╭──

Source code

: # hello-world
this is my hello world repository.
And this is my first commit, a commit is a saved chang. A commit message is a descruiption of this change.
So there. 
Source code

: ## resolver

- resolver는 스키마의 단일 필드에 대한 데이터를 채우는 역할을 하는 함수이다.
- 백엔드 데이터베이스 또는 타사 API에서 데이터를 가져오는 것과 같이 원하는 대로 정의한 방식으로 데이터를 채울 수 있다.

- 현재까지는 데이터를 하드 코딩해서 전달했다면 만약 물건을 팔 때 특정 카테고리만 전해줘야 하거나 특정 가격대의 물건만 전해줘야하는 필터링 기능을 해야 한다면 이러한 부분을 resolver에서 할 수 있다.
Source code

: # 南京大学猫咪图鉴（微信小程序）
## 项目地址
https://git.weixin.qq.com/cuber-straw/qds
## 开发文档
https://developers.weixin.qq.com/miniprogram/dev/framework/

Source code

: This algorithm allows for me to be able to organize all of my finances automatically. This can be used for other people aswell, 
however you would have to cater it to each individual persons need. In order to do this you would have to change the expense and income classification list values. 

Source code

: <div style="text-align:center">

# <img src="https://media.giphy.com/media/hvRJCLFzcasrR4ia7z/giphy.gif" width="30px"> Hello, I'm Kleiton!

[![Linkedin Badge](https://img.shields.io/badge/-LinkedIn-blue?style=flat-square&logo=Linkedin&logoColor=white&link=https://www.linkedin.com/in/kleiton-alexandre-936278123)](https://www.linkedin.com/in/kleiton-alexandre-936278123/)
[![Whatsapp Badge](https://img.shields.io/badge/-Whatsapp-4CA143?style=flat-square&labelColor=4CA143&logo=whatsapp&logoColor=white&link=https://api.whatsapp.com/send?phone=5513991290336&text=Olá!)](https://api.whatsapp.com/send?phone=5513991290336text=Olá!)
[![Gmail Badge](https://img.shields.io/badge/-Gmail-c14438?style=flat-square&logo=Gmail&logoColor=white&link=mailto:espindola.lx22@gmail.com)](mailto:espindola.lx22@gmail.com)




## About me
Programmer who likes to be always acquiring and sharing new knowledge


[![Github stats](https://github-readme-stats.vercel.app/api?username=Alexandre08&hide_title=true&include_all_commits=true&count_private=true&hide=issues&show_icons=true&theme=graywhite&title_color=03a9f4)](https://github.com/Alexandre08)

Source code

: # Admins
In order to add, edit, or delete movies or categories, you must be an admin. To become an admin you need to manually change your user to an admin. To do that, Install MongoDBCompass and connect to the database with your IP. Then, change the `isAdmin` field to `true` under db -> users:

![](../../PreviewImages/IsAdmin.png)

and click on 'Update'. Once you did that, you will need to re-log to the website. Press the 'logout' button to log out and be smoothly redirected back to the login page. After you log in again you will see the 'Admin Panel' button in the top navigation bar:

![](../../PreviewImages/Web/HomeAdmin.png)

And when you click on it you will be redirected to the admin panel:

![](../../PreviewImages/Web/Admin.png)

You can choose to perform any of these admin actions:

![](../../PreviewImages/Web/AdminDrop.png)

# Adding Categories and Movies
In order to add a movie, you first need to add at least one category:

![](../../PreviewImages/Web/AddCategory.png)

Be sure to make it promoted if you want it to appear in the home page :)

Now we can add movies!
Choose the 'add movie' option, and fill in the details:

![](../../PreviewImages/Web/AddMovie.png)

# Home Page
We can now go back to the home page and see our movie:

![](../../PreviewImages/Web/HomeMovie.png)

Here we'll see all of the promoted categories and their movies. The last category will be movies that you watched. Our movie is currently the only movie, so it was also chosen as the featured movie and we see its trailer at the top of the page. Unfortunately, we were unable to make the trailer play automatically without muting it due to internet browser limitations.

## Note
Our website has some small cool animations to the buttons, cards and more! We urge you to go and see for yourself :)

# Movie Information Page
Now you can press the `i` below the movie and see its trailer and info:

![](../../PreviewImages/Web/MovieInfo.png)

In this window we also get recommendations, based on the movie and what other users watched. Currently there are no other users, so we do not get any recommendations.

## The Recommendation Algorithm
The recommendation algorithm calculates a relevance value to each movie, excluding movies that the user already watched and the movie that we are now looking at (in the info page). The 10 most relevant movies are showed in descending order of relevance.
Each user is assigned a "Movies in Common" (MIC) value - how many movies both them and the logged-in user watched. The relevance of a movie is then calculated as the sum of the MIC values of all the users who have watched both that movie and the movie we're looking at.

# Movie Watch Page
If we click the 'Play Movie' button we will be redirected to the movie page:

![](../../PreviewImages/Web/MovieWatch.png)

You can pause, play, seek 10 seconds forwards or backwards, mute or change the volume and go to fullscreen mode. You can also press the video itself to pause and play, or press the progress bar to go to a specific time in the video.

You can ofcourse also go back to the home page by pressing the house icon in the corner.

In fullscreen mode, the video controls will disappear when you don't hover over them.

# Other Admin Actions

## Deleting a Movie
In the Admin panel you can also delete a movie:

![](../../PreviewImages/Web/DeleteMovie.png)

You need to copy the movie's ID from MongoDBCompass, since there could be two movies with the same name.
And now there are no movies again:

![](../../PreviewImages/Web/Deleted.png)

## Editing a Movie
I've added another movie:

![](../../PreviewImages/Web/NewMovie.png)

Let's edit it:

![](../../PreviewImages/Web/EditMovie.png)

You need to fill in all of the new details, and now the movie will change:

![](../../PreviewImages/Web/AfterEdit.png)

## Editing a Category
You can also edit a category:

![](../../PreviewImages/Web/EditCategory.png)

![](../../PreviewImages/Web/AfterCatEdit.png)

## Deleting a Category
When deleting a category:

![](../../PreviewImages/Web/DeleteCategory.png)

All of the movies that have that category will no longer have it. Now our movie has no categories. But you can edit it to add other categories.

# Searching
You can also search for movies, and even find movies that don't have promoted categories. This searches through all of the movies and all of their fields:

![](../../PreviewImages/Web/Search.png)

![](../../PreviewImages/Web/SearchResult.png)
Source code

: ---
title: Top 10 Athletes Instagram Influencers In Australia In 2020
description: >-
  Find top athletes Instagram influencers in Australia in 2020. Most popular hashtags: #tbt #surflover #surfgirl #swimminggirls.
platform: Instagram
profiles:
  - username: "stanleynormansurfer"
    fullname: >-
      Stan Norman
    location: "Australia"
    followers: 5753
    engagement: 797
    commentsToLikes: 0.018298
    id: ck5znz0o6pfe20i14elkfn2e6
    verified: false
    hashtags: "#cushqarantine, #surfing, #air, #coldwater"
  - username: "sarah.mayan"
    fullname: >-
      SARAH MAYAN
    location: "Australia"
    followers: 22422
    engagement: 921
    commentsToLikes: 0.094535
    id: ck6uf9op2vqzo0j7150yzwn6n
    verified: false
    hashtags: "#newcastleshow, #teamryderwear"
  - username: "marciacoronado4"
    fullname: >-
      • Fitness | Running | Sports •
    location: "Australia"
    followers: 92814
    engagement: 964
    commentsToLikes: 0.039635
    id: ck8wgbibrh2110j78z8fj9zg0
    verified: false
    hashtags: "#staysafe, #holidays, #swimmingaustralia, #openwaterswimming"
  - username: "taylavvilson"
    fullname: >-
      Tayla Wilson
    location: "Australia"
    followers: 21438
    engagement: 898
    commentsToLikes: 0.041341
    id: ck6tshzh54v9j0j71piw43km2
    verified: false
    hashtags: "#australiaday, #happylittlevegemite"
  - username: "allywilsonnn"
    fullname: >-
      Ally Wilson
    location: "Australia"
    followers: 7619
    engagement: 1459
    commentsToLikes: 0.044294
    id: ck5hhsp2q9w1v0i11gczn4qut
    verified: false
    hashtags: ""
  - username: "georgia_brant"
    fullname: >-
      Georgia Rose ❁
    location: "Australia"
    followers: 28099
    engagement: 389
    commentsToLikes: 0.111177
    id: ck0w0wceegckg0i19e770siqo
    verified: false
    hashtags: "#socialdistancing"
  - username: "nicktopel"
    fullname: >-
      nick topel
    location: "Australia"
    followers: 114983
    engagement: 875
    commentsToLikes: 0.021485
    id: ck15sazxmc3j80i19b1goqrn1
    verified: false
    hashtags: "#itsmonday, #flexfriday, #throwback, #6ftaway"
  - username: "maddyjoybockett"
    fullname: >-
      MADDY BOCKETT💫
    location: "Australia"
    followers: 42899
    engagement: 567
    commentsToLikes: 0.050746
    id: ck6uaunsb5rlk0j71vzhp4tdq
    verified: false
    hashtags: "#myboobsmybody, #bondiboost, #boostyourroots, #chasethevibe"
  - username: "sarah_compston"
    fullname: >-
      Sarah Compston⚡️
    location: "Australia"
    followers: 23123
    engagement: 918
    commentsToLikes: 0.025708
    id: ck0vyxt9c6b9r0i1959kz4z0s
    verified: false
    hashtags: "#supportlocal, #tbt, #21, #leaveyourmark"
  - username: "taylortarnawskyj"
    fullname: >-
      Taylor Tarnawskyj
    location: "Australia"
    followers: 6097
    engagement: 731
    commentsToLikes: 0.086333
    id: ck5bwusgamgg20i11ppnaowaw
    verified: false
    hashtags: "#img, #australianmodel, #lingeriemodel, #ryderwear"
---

╰──

◆ WHAT IS BEING ASKED ◆
In your reply, restate exactly the lines from the start of the records above through the line holding "Hello, I'm Kleiton!", including both, and nothing else.

◆ RESULT ◆
Source code

: # hello-world
this is my hello world repository.
And this is my first commit, a commit is a saved chang. A commit message is a descruiption of this change.
So there. 
Source code

: ## resolver

- resolver는 스키마의 단일 필드에 대한 데이터를 채우는 역할을 하는 함수이다.
- 백엔드 데이터베이스 또는 타사 API에서 데이터를 가져오는 것과 같이 원하는 대로 정의한 방식으로 데이터를 채울 수 있다.

- 현재까지는 데이터를 하드 코딩해서 전달했다면 만약 물건을 팔 때 특정 카테고리만 전해줘야 하거나 특정 가격대의 물건만 전해줘야하는 필터링 기능을 해야 한다면 이러한 부분을 resolver에서 할 수 있다.
Source code

: # 南京大学猫咪图鉴（微信小程序）
## 项目地址
https://git.weixin.qq.com/cuber-straw/qds
## 开发文档
https://developers.weixin.qq.com/miniprogram/dev/framework/

Source code

: This algorithm allows for me to be able to organize all of my finances automatically. This can be used for other people aswell, 
however you would have to cater it to each individual persons need. In order to do this you would have to change the expense and income classification list values. 

Source code

: <div style="text-align:center">

# <img src="https://media.giphy.com/media/hvRJCLFzcasrR4ia7z/giphy.gif" width="30px"> Hello, I'm Kleiton!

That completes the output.